Nous allons rarement chez le médecin avant d’avoir mal. Les pays eux-mêmes attendent souvent d’avoir mal pour s’infliger le traitement de cheval leur permettant de recouvrer la santé financière. Ce fut le cas de la Grèce, soumise à un régime draconien après avoir été violemment attaquée par les marchés. Du Portugal aussi, qui fut contraint de réduire les pensions de retraite et salaires des fonctionnaires pour enrayer la défiance des investisseurs.
par Lucie Robequain dans la« La Tribune ».
La France est loin de se trouver dans la même situation. L’avertissement de l’agence Fitch vendredi soir, qui a passé de « stable » à « négative » la perspective de la note française, n’aura a priori aucune conséquence immédiate : sa dette reste très convoitée sur les marchés et se monnaie même moins cher qu’avant l’été. Ce n’est évidemment pas sa vertu budgétaire qui justifie de telles conditions, mais la baisse générale des taux. Selon toute vraisemblance, la Banque centrale européenne procédera à une nouvelle baisse cette semaine, réduisant d’autant la pression sur nos élus et le gouvernement. Faut-il s’en réjouir ? À court terme oui, car la charge de la dette restera sous contrôle l’an prochain.

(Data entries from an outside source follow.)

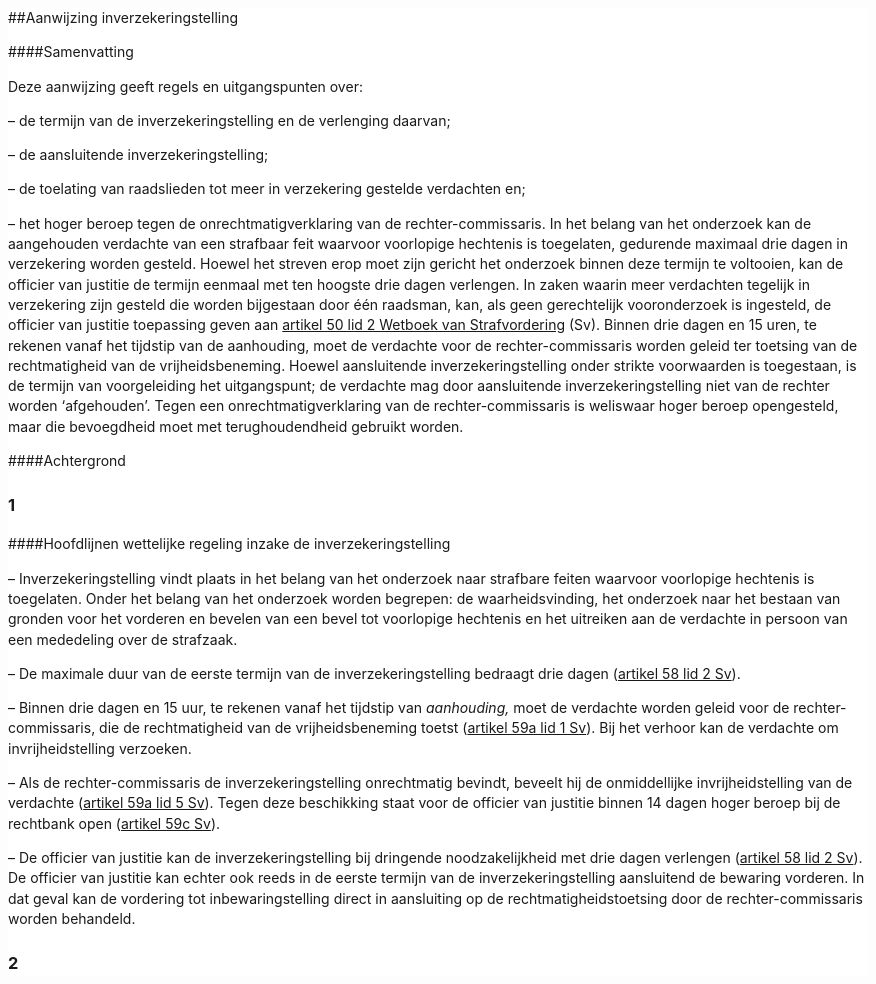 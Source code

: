 <meta http-equiv='Content-Type' content='text/html; charset=utf-8' />

##Aanwijzing inverzekeringstelling

####Samenvatting

Deze aanwijzing geeft regels en uitgangspunten over: 

– de termijn van de inverzekeringstelling en de verlenging daarvan;  

– de aansluitende inverzekeringstelling;  

– de toelating van raadslieden tot meer in verzekering gestelde verdachten en;  

– het hoger beroep tegen de onrechtmatigverklaring van de rechter-commissaris.   In het belang van het onderzoek kan de aangehouden verdachte van een strafbaar feit waarvoor voorlopige hechtenis is toegelaten, gedurende maximaal drie dagen in verzekering worden gesteld. Hoewel het streven erop moet zijn gericht het onderzoek binnen deze termijn te voltooien, kan de officier van justitie de termijn eenmaal met ten hoogste drie dagen verlengen. In zaken waarin meer verdachten tegelijk in verzekering zijn gesteld die worden bijgestaan door één raadsman, kan, als geen gerechtelijk vooronderzoek is ingesteld, de officier van justitie toepassing geven aan [artikel 50 lid 2 Wetboek van Strafvordering](../../../../wet/wet/van/15/januari/1921/BWBR0001903/README.md) (Sv). Binnen drie dagen en 15 uren, te rekenen vanaf het tijdstip van de aanhouding, moet de verdachte voor de rechter-commissaris worden geleid ter toetsing van de rechtmatigheid van de vrijheidsbeneming. Hoewel aansluitende inverzekeringstelling onder strikte voorwaarden is toegestaan, is de termijn van voorgeleiding het uitgangspunt; de verdachte mag door aansluitende inverzekeringstelling niet van de rechter worden ‘afgehouden’. Tegen een onrechtmatigverklaring van de rechter-commissaris is weliswaar hoger beroep opengesteld, maar die bevoegdheid moet met terughoudendheid gebruikt worden.    

####Achtergrond

### 1  

####Hoofdlijnen wettelijke regeling inzake de inverzekeringstelling

– Inverzekeringstelling vindt plaats in het belang van het onderzoek naar strafbare feiten waarvoor voorlopige hechtenis is toegelaten. Onder het belang van het onderzoek worden begrepen: de waarheidsvinding, het onderzoek naar het bestaan van gronden voor het vorderen en bevelen van een bevel tot voorlopige hechtenis en het uitreiken aan de verdachte in persoon van een mededeling over de strafzaak.  

– De maximale duur van de eerste termijn van de inverzekeringstelling bedraagt drie dagen ([artikel 58 lid 2 Sv](../../../../wet/wet/van/15/januari/1921/BWBR0001903/README.md)).  

– Binnen drie dagen en 15 uur, te rekenen vanaf het tijdstip van *aanhouding,* moet de verdachte worden geleid voor de rechter-commissaris, die de rechtmatigheid van de vrijheidsbeneming toetst ([artikel 59a lid 1 Sv](../../../../wet/wet/van/15/januari/1921/BWBR0001903/README.md)). Bij het verhoor kan de verdachte om invrijheidstelling verzoeken.  

– Als de rechter-commissaris de inverzekeringstelling onrechtmatig bevindt, beveelt hij de onmiddellijke invrijheidstelling van de verdachte ([artikel 59a lid 5 Sv](../../../../wet/wet/van/15/januari/1921/BWBR0001903/README.md)). Tegen deze beschikking staat voor de officier van justitie binnen 14 dagen hoger beroep bij de rechtbank open ([artikel 59c Sv](../../../../wet/wet/van/15/januari/1921/BWBR0001903/README.md)).  

– De officier van justitie kan de inverzekeringstelling bij dringende noodzakelijkheid met drie dagen verlengen ([artikel 58 lid 2 Sv](../../../../wet/wet/van/15/januari/1921/BWBR0001903/README.md)). De officier van justitie kan echter ook reeds in de eerste termijn van de inverzekeringstelling aansluitend de bewaring vorderen. In dat geval kan de vordering tot inbewaringstelling direct in aansluiting op de rechtmatigheidstoetsing door de rechter-commissaris worden behandeld.      
### 2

À long terme, certainement pas : cette bienveillance des marchés agit comme un anesthésiant et nous empêche de réduire le train de vie de l’État autant qu’il le faudrait. Oui, il y a urgence à réduire nos dépenses. Non, les marchés ne soutiendront pas éternellement Paris dans son laxisme budgétaire. Fitch accorde d’ailleurs peu de crédit aux promesses de Michel Barnier : elle craint « des pressions additionnelles pour accroître les dépenses » - un euphémisme ! – et table sur encore 5,4 % de déficit l’an prochain.
Les bonnes économies prennent du temps, et je n’ai pas de temps.
Les 60 milliards d’efforts annoncés pour 2025 sont « sans précédent », nous dit pourtant le gouvernement. Ils le seraient s’ils étaient documentés par Bercy. Or, qu’apprend-on ? Qu’il compte sur la bonne volonté des députés pour trouver 5 milliards d’économies lors du débat budgétaire. Et sur celle des élus locaux pour réduire leurs dépenses, eux aussi, de 5 milliards. Illusion totale, dans un cas comme dans l’autre ! Les parlementaires sont déjà vent debout contre les rares économies proposées, dont le gel provisoire des pensions de retraite – confirmant ainsi que, à droite comme à gauche, l’association des retraités à l’effort collectif reste taboue. Irresponsable et coupable…
Bercy y a bien conscience de la fragilité de l’exercice. « Les bonnes économies prennent du temps, et je n’ai pas de temps », confiait récemment l’un des grands architectes du budget. Un aveu d’échec comme on en entend peu. C’est en nous comparant qu’on mesure l’ampleur de la dérive. La France se finance désormais à des conditions identiques voire moins bonnes que les « PIGS », ces pays du sud de l’Europe (Portugal, Italie, Grèce et Espagne) pour lesquels nous avions tant de condescendance dans les années 2010. Ce déclassement français est indolore aujourd’hui, car tous les pays empruntent peu cher. Mais à la prochaine crise, les marchés n’auront aucune pitié pour la France.